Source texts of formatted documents
* * * * * * *
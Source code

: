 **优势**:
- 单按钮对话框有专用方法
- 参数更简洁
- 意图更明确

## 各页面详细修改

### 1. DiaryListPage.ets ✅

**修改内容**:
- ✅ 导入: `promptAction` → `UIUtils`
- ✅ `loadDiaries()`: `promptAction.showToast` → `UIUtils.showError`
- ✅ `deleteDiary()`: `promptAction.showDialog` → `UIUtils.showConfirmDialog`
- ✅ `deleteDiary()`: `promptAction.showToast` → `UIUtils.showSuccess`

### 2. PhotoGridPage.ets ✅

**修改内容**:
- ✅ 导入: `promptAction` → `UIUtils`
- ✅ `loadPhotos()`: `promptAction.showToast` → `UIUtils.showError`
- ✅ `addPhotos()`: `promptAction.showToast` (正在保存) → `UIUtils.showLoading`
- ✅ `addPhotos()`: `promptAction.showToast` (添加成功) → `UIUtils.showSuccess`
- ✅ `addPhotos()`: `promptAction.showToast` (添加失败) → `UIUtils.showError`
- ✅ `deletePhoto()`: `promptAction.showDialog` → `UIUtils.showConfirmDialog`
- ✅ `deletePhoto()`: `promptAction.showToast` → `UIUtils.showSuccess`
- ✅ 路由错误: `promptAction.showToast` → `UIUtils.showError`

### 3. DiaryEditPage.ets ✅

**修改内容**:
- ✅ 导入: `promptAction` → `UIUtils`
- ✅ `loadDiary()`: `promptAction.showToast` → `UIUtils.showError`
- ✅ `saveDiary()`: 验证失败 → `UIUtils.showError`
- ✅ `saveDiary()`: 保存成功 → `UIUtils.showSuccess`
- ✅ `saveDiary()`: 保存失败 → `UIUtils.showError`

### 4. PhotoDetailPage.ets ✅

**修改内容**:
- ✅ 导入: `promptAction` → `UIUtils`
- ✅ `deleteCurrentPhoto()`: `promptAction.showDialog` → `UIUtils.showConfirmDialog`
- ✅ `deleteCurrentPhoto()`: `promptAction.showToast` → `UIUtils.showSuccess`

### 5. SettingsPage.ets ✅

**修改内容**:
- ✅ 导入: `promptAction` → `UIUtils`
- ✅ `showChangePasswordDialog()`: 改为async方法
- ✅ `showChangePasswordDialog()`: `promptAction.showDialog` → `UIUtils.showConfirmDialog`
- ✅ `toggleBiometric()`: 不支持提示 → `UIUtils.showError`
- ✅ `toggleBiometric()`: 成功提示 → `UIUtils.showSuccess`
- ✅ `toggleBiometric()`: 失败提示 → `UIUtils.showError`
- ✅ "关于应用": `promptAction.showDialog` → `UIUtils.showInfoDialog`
* * * * * * *
» **Problem to work on**: The data above should be duplicated exactly and completely.

» **Result of the exercise**:
Source code

: **优势**:
- 单按钮对话框有专用方法
- 参数更简洁
- 意图更明确

## 各页面详细修改

### 1. DiaryListPage.ets ✅

**修改内容**:
- ✅ 导入: `promptAction` → `UIUtils`
- ✅ `loadDiaries()`: `promptAction.showToast` → `UIUtils.showError`
- ✅ `deleteDiary()`: `promptAction.showDialog` → `UIUtils.showConfirmDialog`
- ✅ `deleteDiary()`: `promptAction.showToast` → `UIUtils.showSuccess`

### 2. PhotoGridPage.ets ✅

**修改内容**:
- ✅ 导入: `promptAction` → `UIUtils`
- ✅ `loadPhotos()`: `promptAction.showToast` → `UIUtils.showError`
- ✅ `addPhotos()`: `promptAction.showToast` (正在保存) → `UIUtils.showLoading`
- ✅ `addPhotos()`: `promptAction.showToast` (添加成功) → `UIUtils.showSuccess`
- ✅ `addPhotos()`: `promptAction.showToast` (添加失败) → `UIUtils.showError`
- ✅ `deletePhoto()`: `promptAction.showDialog` → `UIUtils.showConfirmDialog`
- ✅ `deletePhoto()`: `promptAction.showToast` → `UIUtils.showSuccess`
- ✅ 路由错误: `promptAction.showToast` → `UIUtils.showError`

### 3. DiaryEditPage.ets ✅

**修改内容**:
- ✅ 导入: `promptAction` → `UIUtils`
- ✅ `loadDiary()`: `promptAction.showToast` → `UIUtils.showError`
- ✅ `saveDiary()`: 验证失败 → `UIUtils.showError`
- ✅ `saveDiary()`: 保存成功 → `UIUtils.showSuccess`
- ✅ `saveDiary()`: 保存失败 → `UIUtils.showError`

### 4. PhotoDetailPage.ets ✅

**修改内容**:
- ✅ 导入: `promptAction` → `UIUtils`
- ✅ `deleteCurrentPhoto()`: `promptAction.showDialog` → `UIUtils.showConfirmDialog`
- ✅ `deleteCurrentPhoto()`: `promptAction.showToast` → `UIUtils.showSuccess`

### 5. SettingsPage.ets ✅

**修改内容**:
- ✅ 导入: `promptAction` → `UIUtils`
- ✅ `showChangePasswordDialog()`: 改为async方法
- ✅ `showChangePasswordDialog()`: `promptAction.showDialog` → `UIUtils.showConfirmDialog`
- ✅ `toggleBiometric()`: 不支持提示 → `UIUtils.showError`
- ✅ `toggleBiometric()`: 成功提示 → `UIUtils.showSuccess`
- ✅ `toggleBiometric()`: 失败提示 → `UIUtils.showError`
- ✅ "关于应用": `promptAction.showDialog` → `UIUtils.showInfoDialog`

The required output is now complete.